ブロック・レスナーに考えさせられたこと

 今たまたまWOWOWUFCやってたんで見てたら、UFC世界ヘビー級王座にブロック・レスナーが輝いたと。相手はランディ・クートゥアで、俺はここ数年いわゆる総合、特に海外のものは一切見ていないので、ランディ・クートゥアってまだ現役なの!?ってそこから衝撃的だったんだけど。でまあ、そのランディ・クートゥアブロック・レスナーが勝ちました、って話なんですよ。

 要は、プロレスラーが総合格闘家に総合のルールで勝ったわけですよね、これは。でも俺はこの試合を見て、ほら見たことか!プロレスラーは本当は強いんだよ!的な気持ちには一切ならなかったんですよ。で、多分、日本のプロレスファンもこの試合の結果で、やっぱりプロレスは最強だった!みたいなことは言わないわけじゃないですか? 憶測ですけど。言う人もいるかもしれないけど。でも多分、本筋は違うよね。だってブロック・レスナーだし。強いけど、彼が別に俺らの中での「プロレスラー」ってものを背負ってるわけではない。

 マッスル坂井の「八百長★野郎」でハチミツ二郎が、プロレスラーが総合で勝つならプロレス技で勝たなければいかん的なことを言ってたんだけど、要はそういうことで、プロレスはガチでも強い説をとなえてる人っていうのはすごくワガママで、たぶんプロレスラーが普通に総合で勝ったところで本当のトラウマっていうのは解消されないと思うんだよ。たぶんそういう人は、プロレスラーがプロレス技で勝つことで、「なんでプロレスラーはロープに振られたら戻ってくるの?」的な答えも解決しようと思っている。

 でもそれは、やっぱり違うと思うんですよ。アイドルはウンコをしない、アイドルは恋愛をしない、アイドルは煙草も吸わない、ってファンが信じることと、実際のアイドルがどうなのかっていうのはまた別の話じゃないですか。プロレスラーが<本当は>強いのかどうかとか、プロレスに<本当は>台本があるのかどうかなんてすごく小さなことであって、見たものと感じたことが全てなのだから、それで良いんじゃないか?とかそんなことを思いました。

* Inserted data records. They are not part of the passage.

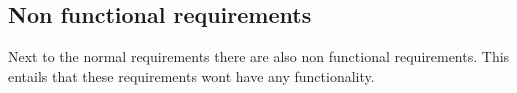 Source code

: \subsection{Non functional requirements}
Next to the normal requirements there are also non functional requirements. This entails that these requirements wont have any functionality.



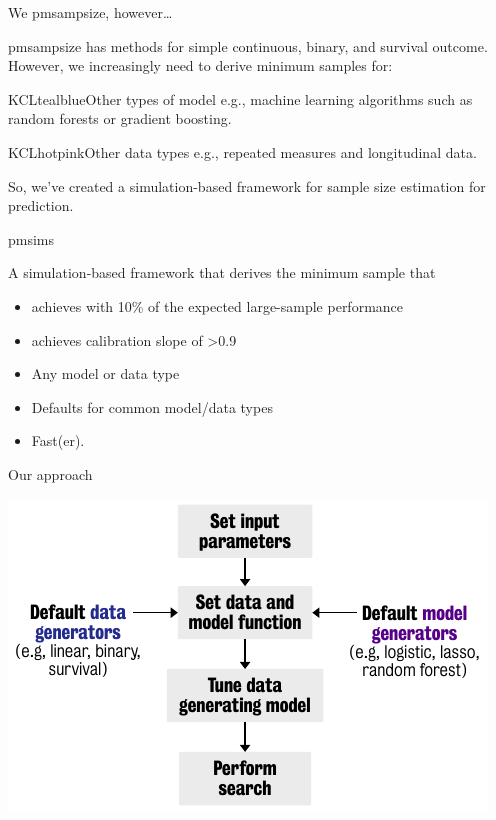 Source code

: \documentclass[11pt]{beamer}
\newcommand*{\img}[1]{%
    \raisebox{-.3\baselineskip}{%
        \texttt{[image: \#1]}%
    }%
}
\begin{document}
\begin{frame}[t]{We \img{figures/heart.png} pmsampsize, however\ldots}

    pmsampsize has methods for simple continuous, binary, and survival outcome. However, we increasingly need to derive minimum samples for:\

\begin{cbox}{KCLtealblue}{Other types of model}
e.g., machine learning algorithms such as random forests or gradient boosting.
\end{cbox}

\begin{cbox}{KCLhotpink}{Other data types}{}
e.g., repeated measures and longitudinal data.
\end{cbox}

So, we've created a simulation-based framework for sample size estimation for prediction.

\end{frame}

\begin{frame}{pmsims}

    A simulation-based framework that derives the minimum sample that

    \begin{itemize}
        \item achieves with 10\% of the expected large-sample performance
        \item achieves calibration slope of >0.9
    \end{itemize}

    \begin{itemize}
        \item Any model or data type
        \item Defaults for common model/data types
        \item Fast(er).
    \end{itemize}

\end{frame}

\begin{frame}[c]{Our approach}

    \includegraphics[width=\textwidth]{figures/workflow1.pdf}

\end{frame}
\end{document}
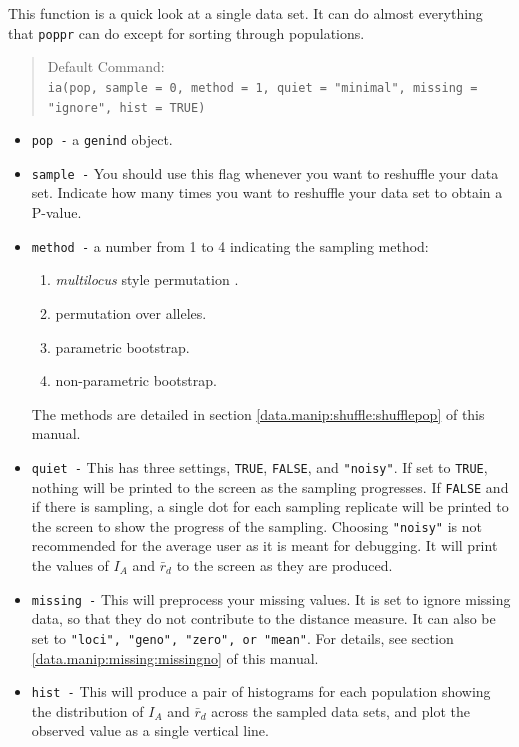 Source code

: \documentclass[letterpaper]{article}
\newcommand{\tab}{\hspace*{1em}}
\begin{document}
\tab\tab This function is a quick look at a single data set. It can do almost everything that \texttt{poppr} can do except for sorting through populations.
\begin{quote}
Default Command:\\
\texttt{ia(pop, sample = 0, method = 1, quiet = "minimal", missing = "ignore", hist = TRUE)}
\end{quote}
\begin{itemize}
  \item \texttt{pop -} a \texttt{genind} object.
  \item \texttt{sample -} You should use this flag whenever you want to reshuffle your data set. Indicate how many times you want to reshuffle your data set to obtain a P-value. 
  \item \texttt{method -} a number from 1 to 4 indicating the sampling method:
  \begin{enumerate}
    \item \textit{multilocus} style permutation \cite{Agapow:2001}.
    \item permutation over alleles.
    \item parametric bootstrap.
    \item non-parametric bootstrap.
  \end{enumerate}
  The methods are detailed in section \ref{data.manip:shuffle:shufflepop} of this manual.
  \item \texttt{quiet -} This has three settings, \texttt{TRUE}, \texttt{FALSE}, and \texttt{"noisy"}. If set to \texttt{TRUE}, nothing will be printed to the screen as the sampling progresses. If \texttt{FALSE} and if there is sampling, a single dot for each sampling replicate will be printed to the screen to show the progress of the sampling. Choosing \texttt{"noisy"} is not recommended for the average user as it is meant for debugging. It will print the values of $I_A$ and $\bar r_d$ to the screen as they are produced. 
  \item \texttt{missing -} This will preprocess your missing values. It is set to ignore missing data, so that they do not contribute to the distance measure. It can also be set to \texttt{"loci", "geno", "zero", or "mean"}. For details, see section \ref{data.manip:missing:missingno} of this manual.
  \item \texttt{hist -} This will produce a pair of histograms for each population showing the distribution of $I_A$ and $\bar r_d$ across the sampled data sets, and plot the observed value as a single vertical line.
\end{itemize}
\end{document}
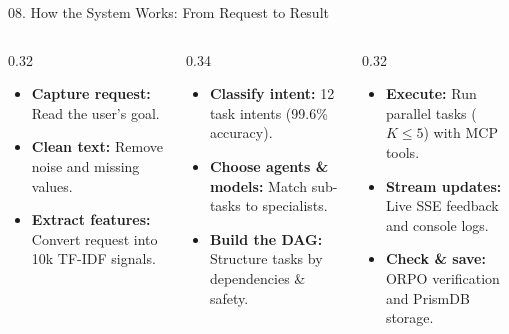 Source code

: \documentclass[aspectratio=169,10pt]{beamer}
\begin{document}
\begin{frame}[t]{08. How the System Works: From Request to Result}
\vspace{-0.46em}
\begin{columns}[T]
\begin{column}{0.32\textwidth}
  \begin{tcolorbox}[
    enhanced, arc=3pt, colframe=lavenderDark, colback=white,
    title={\scriptsize\bfseries Stage 1: Ingestion \& Features},
    boxrule=0.55pt, left=3.5pt, right=3.5pt, top=1.0pt, bottom=1.0pt
  ]
  \fontsize{5.8}{6.8}\selectfont
  \begin{itemize}\setlength{\itemsep}{0.8pt}
    \item \textbf{Capture request:} Read the user's goal.
    \item \textbf{Clean text:} Remove noise and missing values.
    \item \textbf{Extract features:} Convert request into 10k TF-IDF signals.
  \end{itemize}
  \end{tcolorbox}
\end{column}

\begin{column}{0.34\textwidth}
  \begin{tcolorbox}[
    enhanced, arc=3pt, colframe=prismTeal, colback=white,
    title={\scriptsize\bfseries Stage 2: Intelligence \& DAG},
    boxrule=0.55pt, left=3.5pt, right=3.5pt, top=1.0pt, bottom=1.0pt
  ]
  \fontsize{5.8}{6.8}\selectfont
  \begin{itemize}\setlength{\itemsep}{0.8pt}
    \item \textbf{Classify intent:} 12 task intents (99.6\% accuracy).
    \item \textbf{Choose agents \& models:} Match sub-tasks to specialists.
    \item \textbf{Build the DAG:} Structure tasks by dependencies \& safety.
  \end{itemize}
  \end{tcolorbox}
\end{column}

\begin{column}{0.32\textwidth}
  \begin{tcolorbox}[
    enhanced, arc=3pt, colframe=lavenderMedium, colback=white,
    title={\scriptsize\bfseries Stage 3: Execution \& Storage},
    boxrule=0.55pt, left=3.5pt, right=3.5pt, top=1.0pt, bottom=1.0pt
  ]
  \fontsize{5.8}{6.8}\selectfont
  \begin{itemize}\setlength{\itemsep}{0.8pt}
    \item \textbf{Execute:} Run parallel tasks ($K \le 5$) with MCP tools.
    \item \textbf{Stream updates:} Live SSE feedback and console logs.
    \item \textbf{Check \& save:} ORPO verification and PrismDB storage.
  \end{itemize}
  \end{tcolorbox}
\end{column}
\end{columns}


\end{frame}
\end{document}
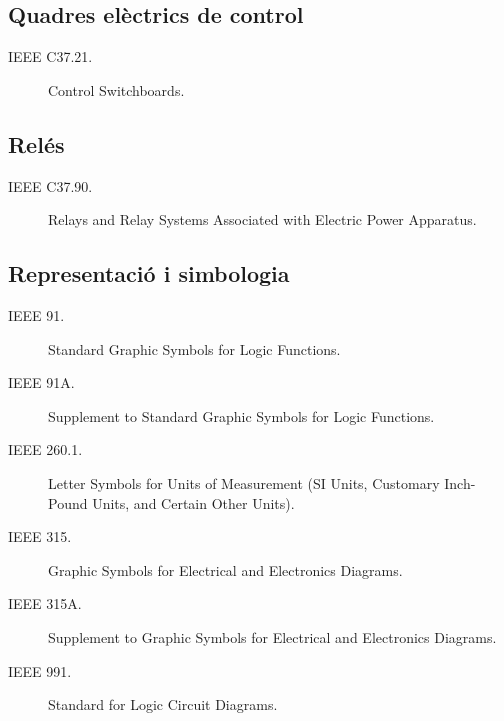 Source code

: \subsection*{Quadres elèctrics de control}
\begin{description}
    \item [\hspace{5mm}IEEE C37.21.] Control Switchboards.
\end{description}


\subsection*{Relés}
\begin{description}
    \item [\hspace{5mm}IEEE C37.90.] Relays and Relay Systems Associated with Electric Power Apparatus.
\end{description}


\subsection*{Representació i simbologia}
\begin{description}
    \item [\hspace{5mm}IEEE 91.] Standard Graphic Symbols for Logic Functions.
    \item [\hspace{5mm}IEEE 91A.] Supplement to Standard Graphic Symbols for Logic Functions.
    \item [\hspace{5mm}IEEE 260.1.] Letter Symbols for Units of Measurement (SI Units, Customary Inch-Pound Units, and Certain Other Units).
    \item [\hspace{5mm}IEEE 315.] Graphic Symbols for Electrical and Electronics Diagrams.
    \item [\hspace{5mm}IEEE 315A.] Supplement to Graphic Symbols for Electrical and Electronics Diagrams.
    \item [\hspace{5mm}IEEE 991.] Standard for Logic Circuit Diagrams.
\end{description}

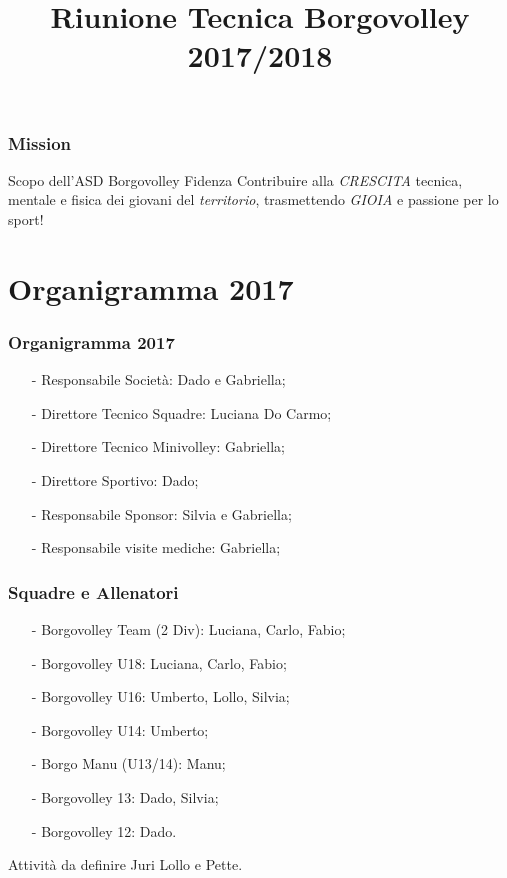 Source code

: \documentclass{beamer}
\title[Borgovolley 2017/2018]{Riunione Tecnica Borgovolley 2017/2018}
\date[24 Agosto 2017]{}
\begin{document}
\begin{frame}
\maketitle
\end{frame}

\begin{frame}
\frametitle{Mission}
\begin{block}{Scopo dell'ASD Borgovolley Fidenza}
Contribuire alla \emph{CRESCITA} tecnica, mentale e fisica dei giovani del \emph{territorio}, trasmettendo \emph{GIOIA} e passione per lo sport!
\end{block}
\end{frame}

\section{Organigramma 2017}
\begin{frame}
\frametitle{Organigramma 2017}
\begin{itemize}
\item[-]Responsabile Società: Dado e Gabriella;
\item[-]Direttore Tecnico Squadre: Luciana Do Carmo;
\item[-]Direttore Tecnico Minivolley: Gabriella;
\item[-]Direttore Sportivo: Dado;
\item[-]Responsabile Sponsor: Silvia e Gabriella;
\item[-]Responsabile visite mediche: Gabriella;
\end{itemize}
\end{frame}

\begin{frame}
\frametitle{Squadre e Allenatori}
\begin{itemize}
\item[-]Borgovolley Team (2 Div): Luciana, Carlo, Fabio;
\item[-]Borgovolley U18: Luciana, Carlo, Fabio;
\item[-]Borgovolley U16: Umberto, Lollo, Silvia;
\item[-]Borgovolley U14: Umberto;
\item[-]Borgo Manu (U13/14): Manu;
\item[-]Borgovolley 13: Dado, Silvia;
\item[-]Borgovolley 12: Dado.
\end{itemize}

\begin{block}{Attività da definire}
Juri Lollo e Pette.
\end{block}
\end{frame}
\end{document}
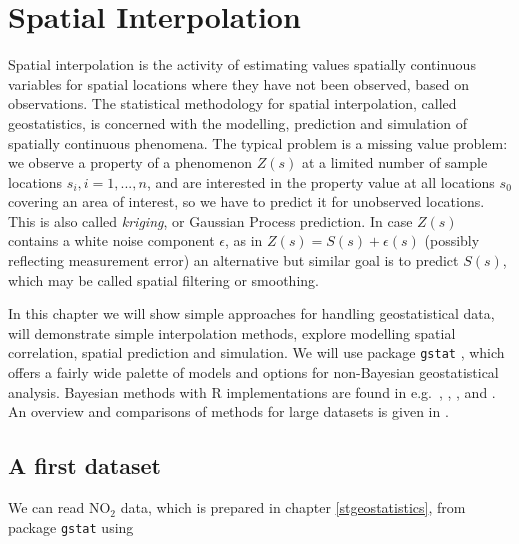 \documentclass[]{book}
\begin{document}
\hypertarget{interpolation}{%
\chapter{Spatial Interpolation}\label{interpolation}}

Spatial interpolation is the activity of estimating values spatially
continuous variables for spatial locations where they have not
been observed, based on observations. The statistical methodology
for spatial interpolation, called geostatistics, is concerned with
the modelling, prediction and simulation of spatially continuous
phenomena. The typical problem is a missing value problem: we
observe a property of a phenomenon \(Z(s)\) at a limited number
of sample locations \(s_i, i = 1,...,n\), and are interested in
the property value at all locations \(s_0\) covering an area of
interest, so we have to predict it for unobserved locations. This
is also called \emph{kriging}, or Gaussian Process prediction.
In case \(Z(s)\) contains a white noise component \(\epsilon\), as in
\(Z(s)=S(s)+\epsilon(s)\) (possibly reflecting measurement error)
an alternative but similar goal is to predict \(S(s)\), which may be
called spatial filtering or smoothing.

In this chapter we will show simple approaches for handling
geostatistical data, will demonstrate simple interpolation methods,
explore modelling spatial correlation, spatial prediction and
simulation. We will use package \texttt{gstat} \citep{R-gstat, gstatcg},
which offers a fairly wide palette of models and options for
non-Bayesian geostatistical analysis. Bayesian methods with
R implementations are found in e.g.~\citet{DiggleTawnMoyeed:98},
\citet{Diggle:2007}, \citet{blangiardo2015spatial}, and \citet{wikle2019spatio}. An overview
and comparisons of methods for large datasets is given in
\citet{Heaton2018}.

\hypertarget{a-first-dataset}{%
\section{A first dataset}\label{a-first-dataset}}

We can read NO\(_2\) data, which is prepared in chapter \ref{stgeostatistics}, from
package \texttt{gstat} using
\end{document}
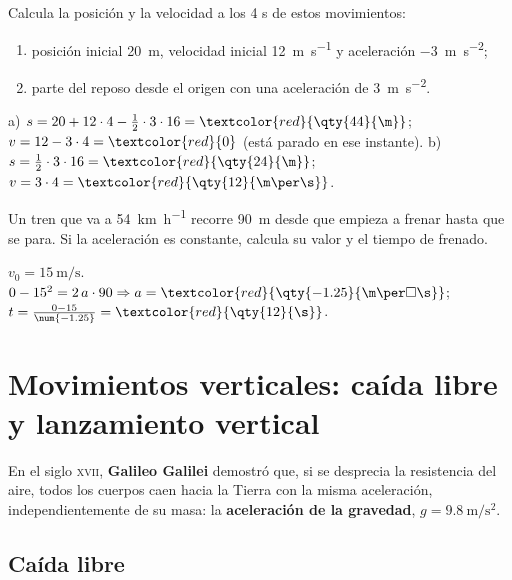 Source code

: \begin{exercise}
    Calcula la posición y la velocidad a los 4 s de estos movimientos:
    \begin{enumerate}[label=\alph*)]
        \item posición inicial \qty{20}{\m}, velocidad inicial \qty{12}{\m\per\s} y aceleración \qty{-3}{\m\per\square\s};
        \item parte del reposo desde el origen con una aceleración de \qty{3}{\m\per\square\s}.
    \end{enumerate}
    \begin{solu}
        a) \(s = 20 + 12 \cdot 4 - \frac{1}{2} \cdot 3 \cdot 16 = \textcolor{red}{\qty{44}{\m}}\); \(v = 12 - 3 \cdot 4 = \textcolor{red}{0}\) (está parado en ese instante).
        b) \(s = \frac{1}{2} \cdot 3 \cdot 16 = \textcolor{red}{\qty{24}{\m}}\); \(v = 3 \cdot 4 = \textcolor{red}{\qty{12}{\m\per\s}}\).
    \end{solu}
\end{exercise}

\begin{exercise}
    Un tren que va a \qty{54}{\km\per\hour} recorre \qty{90}{\m} desde que empieza a frenar hasta que se para. Si la aceleración es constante, calcula su valor y el tiempo de frenado.
    \begin{solu}
        \(v_0 = \qty{15}{\m\per\s}\). \(0 - 15^2 = 2\,a \cdot 90 \Rightarrow a = \textcolor{red}{\qty{-1.25}{\m\per\square\s}}\); \(t = \frac{0 - 15}{\num{-1.25}} = \textcolor{red}{\qty{12}{\s}}\).
    \end{solu}
\end{exercise}

\section{Movimientos verticales: caída libre y lanzamiento vertical}

En el siglo \textsc{xvii}, \textbf{Galileo Galilei} demostró que, si se desprecia la resistencia del aire, todos los cuerpos caen hacia la Tierra con la misma aceleración, independientemente de su masa: la \textbf{aceleración de la gravedad}, \(g = \qty{9.8}{\m\per\square\s}\).

\subsection{Caída libre}

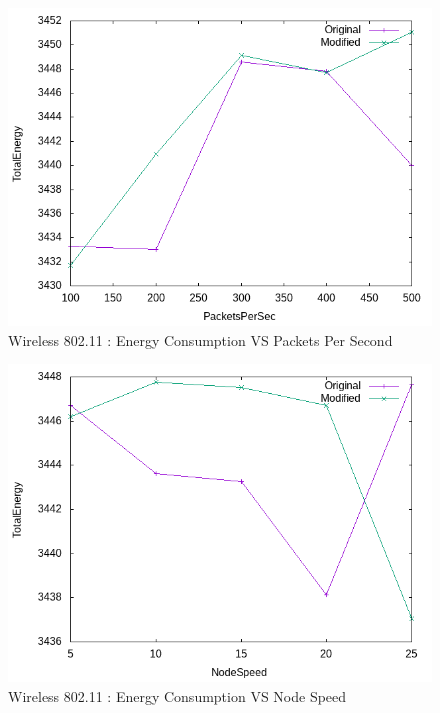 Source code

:     \begin{figure}[!h] 
        \centering
        \includegraphics[width=.9\textwidth]{Pictures/Wireless802.11Mobile/Combined/TotalEnergyVSPacketsPerSec.png}
         \caption{Wireless 802.11 : Energy Consumption VS Packets Per Second}
    \end{figure}
    
    \begin{figure}[!h] 
        \centering
        \includegraphics[width=.9\textwidth]{Pictures/Wireless802.11Mobile/Combined/TotalEnergyVSNodeSpeed.png}
         \caption{Wireless 802.11 : Energy Consumption VS Node Speed}
    \end{figure}



\newpage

 「八百長★野郎」はプロレスヤオガチ論に関して色んな人が色んな視点から色んな意見を語っていてプロレスファンとしては刺激的な読み物なんだけど、でもそれって紙プロがやることなのか?っていうとすごくアレな気がするんですよ。そこでの仮想敵って、「プロレスラーなんて本当は強くないんでしょ?」的なことを言う非常にどうでもいい人々だと思うんだけど、そんな奴ら、別にプロレスも総合も見ないわけじゃん? そこと戦って何になるのっていうのか? 良かった頃の紙プロって世間を相手にしてる感がすごくあったし、当時で言うと「マンガ地獄変」とか「電気グルーヴのラジオ全般」とかもそうだと思うんですけど、ジャンル問わず世間を相手にケンカを売ってる感じって言うの? ああいうのをプロレスラーがやっていかないと、今の中学生が振り向かないですよ。

 だから結論としては、もはや才能のあるプロレスラーやプロレス者は、プロレスファンに向けて物を作ってる場合じゃないんじゃないか、世間にうって出るべきなのではないか、ということを思いました。特に中学生ですよ、相手は。全然まとまらないけど、「テレビとかネット上でバツグンに面白いプロレスのレギュラー番組」っていうのはどうすればうまく行くのか?っていうことをいま考えています。おしまい。